Try it: In the records that follow, the lines from the one containing "- [x] RGB color space" to the one containing "262, 83%, 58%)", inclusive, are to be given again exactly.

___ Records to use ___

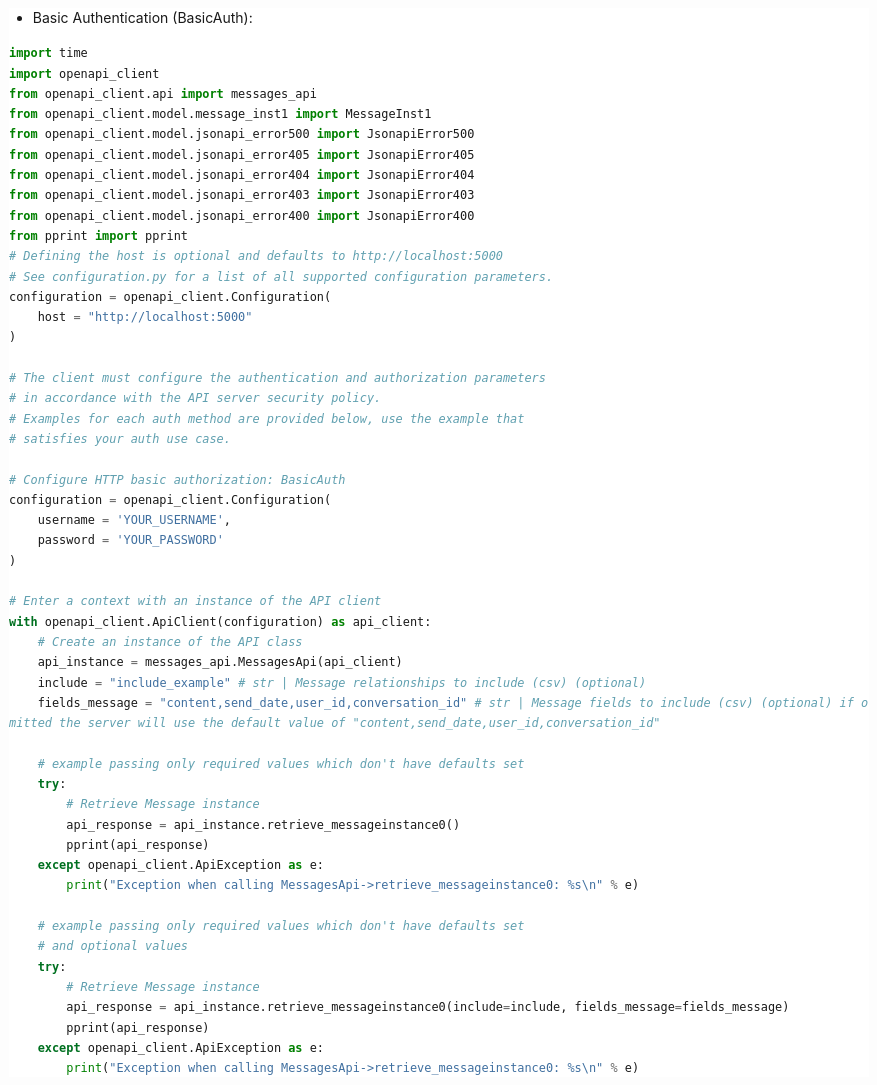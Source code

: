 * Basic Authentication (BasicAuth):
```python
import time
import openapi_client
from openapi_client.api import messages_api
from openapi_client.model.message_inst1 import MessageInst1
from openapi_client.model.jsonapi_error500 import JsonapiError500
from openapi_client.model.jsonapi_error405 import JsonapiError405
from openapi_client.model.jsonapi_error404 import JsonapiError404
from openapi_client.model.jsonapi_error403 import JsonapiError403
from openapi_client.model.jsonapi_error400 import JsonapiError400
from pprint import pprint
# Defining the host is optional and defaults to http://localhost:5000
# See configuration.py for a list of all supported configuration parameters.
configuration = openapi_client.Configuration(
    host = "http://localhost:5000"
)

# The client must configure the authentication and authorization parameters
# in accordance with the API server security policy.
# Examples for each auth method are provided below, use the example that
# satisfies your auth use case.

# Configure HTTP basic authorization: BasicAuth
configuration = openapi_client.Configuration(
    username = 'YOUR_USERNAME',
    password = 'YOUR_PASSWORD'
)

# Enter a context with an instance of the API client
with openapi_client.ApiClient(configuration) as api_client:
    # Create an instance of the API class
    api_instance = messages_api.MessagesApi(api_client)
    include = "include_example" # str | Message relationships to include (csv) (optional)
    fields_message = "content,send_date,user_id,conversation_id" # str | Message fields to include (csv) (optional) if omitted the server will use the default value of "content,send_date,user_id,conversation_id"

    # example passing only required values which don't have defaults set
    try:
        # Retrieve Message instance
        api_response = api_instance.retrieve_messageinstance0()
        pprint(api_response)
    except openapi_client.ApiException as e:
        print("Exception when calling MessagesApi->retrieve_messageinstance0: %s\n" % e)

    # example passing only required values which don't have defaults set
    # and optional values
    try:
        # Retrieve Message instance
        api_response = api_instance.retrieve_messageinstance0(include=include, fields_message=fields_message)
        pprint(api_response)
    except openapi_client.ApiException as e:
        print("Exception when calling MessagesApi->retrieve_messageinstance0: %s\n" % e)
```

___
___ Records to use ___

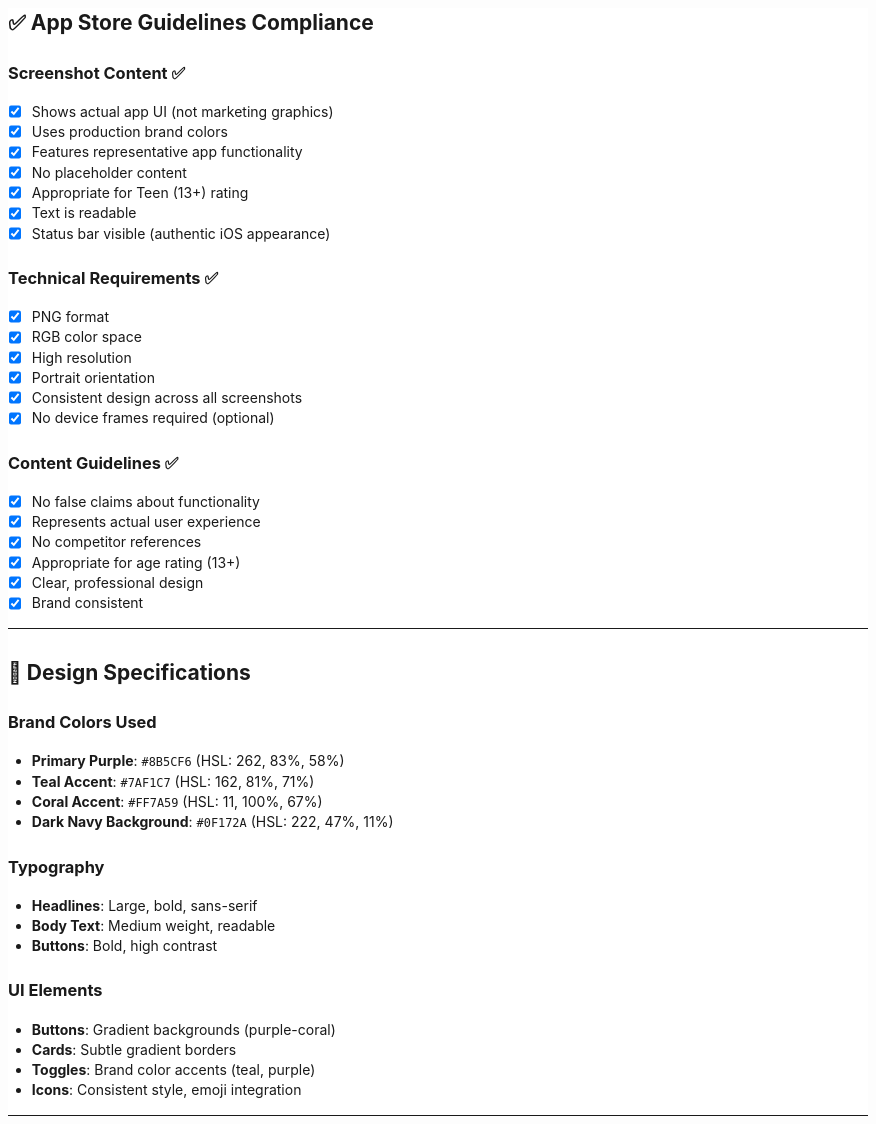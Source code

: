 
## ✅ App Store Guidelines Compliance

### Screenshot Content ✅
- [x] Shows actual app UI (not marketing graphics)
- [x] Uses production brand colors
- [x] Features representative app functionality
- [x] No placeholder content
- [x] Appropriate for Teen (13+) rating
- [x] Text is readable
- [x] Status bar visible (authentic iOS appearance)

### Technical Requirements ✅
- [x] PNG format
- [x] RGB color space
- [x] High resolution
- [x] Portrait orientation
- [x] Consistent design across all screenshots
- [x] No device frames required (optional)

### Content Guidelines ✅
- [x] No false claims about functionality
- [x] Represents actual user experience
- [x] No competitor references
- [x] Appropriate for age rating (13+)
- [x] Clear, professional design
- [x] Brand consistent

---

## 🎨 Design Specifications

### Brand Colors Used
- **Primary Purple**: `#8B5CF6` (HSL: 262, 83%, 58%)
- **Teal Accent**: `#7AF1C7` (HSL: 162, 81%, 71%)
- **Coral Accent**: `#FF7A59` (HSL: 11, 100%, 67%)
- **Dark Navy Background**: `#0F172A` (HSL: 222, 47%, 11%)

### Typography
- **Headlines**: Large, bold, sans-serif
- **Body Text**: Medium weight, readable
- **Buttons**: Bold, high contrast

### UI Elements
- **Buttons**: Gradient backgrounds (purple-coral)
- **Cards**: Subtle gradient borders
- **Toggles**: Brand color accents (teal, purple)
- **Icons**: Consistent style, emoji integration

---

___

Written answer:
- [x] RGB color space
- [x] High resolution
- [x] Portrait orientation
- [x] Consistent design across all screenshots
- [x] No device frames required (optional)

### Content Guidelines ✅
- [x] No false claims about functionality
- [x] Represents actual user experience
- [x] No competitor references
- [x] Appropriate for age rating (13+)
- [x] Clear, professional design
- [x] Brand consistent

---

## 🎨 Design Specifications

### Brand Colors Used
- **Primary Purple**: `#8B5CF6` (HSL: 262, 83%, 58%)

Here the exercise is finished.